*** Opening Input ***

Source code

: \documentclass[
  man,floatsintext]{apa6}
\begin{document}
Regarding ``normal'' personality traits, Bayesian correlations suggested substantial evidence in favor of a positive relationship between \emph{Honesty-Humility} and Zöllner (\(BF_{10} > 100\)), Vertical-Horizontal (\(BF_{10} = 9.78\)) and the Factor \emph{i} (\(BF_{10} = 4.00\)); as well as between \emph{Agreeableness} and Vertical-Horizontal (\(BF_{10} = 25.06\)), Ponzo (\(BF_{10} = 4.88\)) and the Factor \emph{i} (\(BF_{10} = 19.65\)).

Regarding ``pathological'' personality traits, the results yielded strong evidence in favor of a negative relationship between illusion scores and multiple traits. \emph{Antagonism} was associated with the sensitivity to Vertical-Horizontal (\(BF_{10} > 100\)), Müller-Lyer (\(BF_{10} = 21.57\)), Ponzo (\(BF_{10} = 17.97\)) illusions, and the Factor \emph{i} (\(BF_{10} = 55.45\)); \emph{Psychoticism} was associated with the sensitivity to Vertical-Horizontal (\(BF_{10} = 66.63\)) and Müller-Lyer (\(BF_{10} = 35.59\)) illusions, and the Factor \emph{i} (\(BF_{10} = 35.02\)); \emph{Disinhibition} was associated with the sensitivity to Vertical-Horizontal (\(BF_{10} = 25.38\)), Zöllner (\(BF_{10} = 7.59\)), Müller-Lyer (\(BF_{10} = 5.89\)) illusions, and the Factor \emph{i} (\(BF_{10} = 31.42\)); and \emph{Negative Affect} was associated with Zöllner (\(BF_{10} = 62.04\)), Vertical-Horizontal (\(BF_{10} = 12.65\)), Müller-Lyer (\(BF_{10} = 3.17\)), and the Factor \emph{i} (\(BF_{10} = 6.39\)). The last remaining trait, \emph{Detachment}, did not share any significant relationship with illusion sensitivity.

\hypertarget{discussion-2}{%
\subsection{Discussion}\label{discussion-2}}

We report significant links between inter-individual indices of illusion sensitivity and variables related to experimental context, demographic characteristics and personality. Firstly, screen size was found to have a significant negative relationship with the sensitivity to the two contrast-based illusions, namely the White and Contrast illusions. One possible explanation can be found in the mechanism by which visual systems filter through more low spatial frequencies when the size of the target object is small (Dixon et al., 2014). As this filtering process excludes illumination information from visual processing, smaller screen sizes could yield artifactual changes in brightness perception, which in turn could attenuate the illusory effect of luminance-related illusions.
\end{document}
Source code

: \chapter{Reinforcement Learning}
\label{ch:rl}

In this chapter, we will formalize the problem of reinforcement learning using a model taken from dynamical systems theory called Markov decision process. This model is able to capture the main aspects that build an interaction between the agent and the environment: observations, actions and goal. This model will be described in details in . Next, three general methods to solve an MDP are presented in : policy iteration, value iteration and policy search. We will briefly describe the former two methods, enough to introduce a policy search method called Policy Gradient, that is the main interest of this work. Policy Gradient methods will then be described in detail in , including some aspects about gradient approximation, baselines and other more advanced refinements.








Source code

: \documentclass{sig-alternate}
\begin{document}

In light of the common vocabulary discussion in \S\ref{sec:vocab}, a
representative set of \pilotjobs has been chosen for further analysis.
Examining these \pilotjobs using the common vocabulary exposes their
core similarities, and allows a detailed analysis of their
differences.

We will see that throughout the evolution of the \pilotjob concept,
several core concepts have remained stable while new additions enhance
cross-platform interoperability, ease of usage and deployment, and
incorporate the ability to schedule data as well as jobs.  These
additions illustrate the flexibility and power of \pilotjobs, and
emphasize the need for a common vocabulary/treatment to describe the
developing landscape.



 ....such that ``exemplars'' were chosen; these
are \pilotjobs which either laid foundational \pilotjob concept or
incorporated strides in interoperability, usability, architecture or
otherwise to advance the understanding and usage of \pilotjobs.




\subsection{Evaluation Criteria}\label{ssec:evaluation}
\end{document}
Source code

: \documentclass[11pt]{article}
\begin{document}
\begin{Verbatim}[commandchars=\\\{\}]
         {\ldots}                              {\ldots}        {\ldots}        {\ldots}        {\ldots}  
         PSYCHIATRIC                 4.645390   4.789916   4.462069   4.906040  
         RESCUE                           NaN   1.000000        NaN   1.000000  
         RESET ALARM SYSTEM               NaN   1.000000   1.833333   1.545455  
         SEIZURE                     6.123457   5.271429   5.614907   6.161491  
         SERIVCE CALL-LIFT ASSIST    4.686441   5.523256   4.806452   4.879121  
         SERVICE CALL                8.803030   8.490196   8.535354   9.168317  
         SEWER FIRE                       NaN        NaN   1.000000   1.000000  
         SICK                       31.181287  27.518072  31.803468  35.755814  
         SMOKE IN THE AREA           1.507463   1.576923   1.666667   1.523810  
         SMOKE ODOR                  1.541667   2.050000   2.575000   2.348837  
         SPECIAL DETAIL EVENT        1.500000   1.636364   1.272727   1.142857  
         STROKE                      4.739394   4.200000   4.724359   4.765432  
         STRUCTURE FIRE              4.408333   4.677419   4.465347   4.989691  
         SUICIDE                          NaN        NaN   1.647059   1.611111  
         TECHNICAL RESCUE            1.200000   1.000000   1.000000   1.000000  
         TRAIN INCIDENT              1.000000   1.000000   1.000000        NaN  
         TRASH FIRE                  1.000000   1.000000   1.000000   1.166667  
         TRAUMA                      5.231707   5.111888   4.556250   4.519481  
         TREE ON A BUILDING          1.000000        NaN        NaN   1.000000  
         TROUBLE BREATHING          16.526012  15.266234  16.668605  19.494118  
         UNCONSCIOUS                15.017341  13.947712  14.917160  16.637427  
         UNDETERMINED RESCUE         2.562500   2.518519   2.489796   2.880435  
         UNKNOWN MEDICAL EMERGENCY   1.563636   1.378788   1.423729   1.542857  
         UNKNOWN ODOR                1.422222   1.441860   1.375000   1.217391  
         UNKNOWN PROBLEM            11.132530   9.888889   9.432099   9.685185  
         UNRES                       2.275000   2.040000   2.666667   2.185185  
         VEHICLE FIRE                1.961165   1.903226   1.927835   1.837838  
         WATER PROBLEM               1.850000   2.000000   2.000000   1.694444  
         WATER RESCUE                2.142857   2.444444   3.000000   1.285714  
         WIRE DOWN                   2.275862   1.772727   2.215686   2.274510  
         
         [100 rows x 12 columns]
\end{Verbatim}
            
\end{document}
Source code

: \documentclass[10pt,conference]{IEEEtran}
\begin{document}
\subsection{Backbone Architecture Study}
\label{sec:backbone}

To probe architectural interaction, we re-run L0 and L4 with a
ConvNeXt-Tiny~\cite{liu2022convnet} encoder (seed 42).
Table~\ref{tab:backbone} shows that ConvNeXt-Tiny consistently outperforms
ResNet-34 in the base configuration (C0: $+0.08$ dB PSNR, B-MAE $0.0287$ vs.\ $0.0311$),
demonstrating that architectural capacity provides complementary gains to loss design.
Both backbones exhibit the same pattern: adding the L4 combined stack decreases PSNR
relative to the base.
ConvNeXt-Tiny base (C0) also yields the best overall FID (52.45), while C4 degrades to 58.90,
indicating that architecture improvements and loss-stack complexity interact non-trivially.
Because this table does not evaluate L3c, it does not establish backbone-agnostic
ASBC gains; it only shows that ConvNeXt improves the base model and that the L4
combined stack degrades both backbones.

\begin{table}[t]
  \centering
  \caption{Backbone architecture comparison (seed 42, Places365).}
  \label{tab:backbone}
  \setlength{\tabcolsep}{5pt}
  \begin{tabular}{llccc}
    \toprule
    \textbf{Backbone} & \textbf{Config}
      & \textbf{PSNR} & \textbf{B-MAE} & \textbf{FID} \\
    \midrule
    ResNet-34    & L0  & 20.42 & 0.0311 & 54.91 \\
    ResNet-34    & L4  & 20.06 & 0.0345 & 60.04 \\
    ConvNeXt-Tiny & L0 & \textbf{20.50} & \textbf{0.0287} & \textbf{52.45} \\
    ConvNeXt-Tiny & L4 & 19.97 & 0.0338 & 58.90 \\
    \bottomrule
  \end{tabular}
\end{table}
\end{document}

*** Closing Input ***

What is required: All lines from the one containing "0.0345 & 60.04 \\" to the end of the records, both ends included, should be printed exactly and on their own.

The answer:
    ResNet-34    & L4  & 20.06 & 0.0345 & 60.04 \\
    ConvNeXt-Tiny & L0 & \textbf{20.50} & \textbf{0.0287} & \textbf{52.45} \\
    ConvNeXt-Tiny & L4 & 19.97 & 0.0338 & 58.90 \\
    \bottomrule
  \end{tabular}
\end{table}
\end{document}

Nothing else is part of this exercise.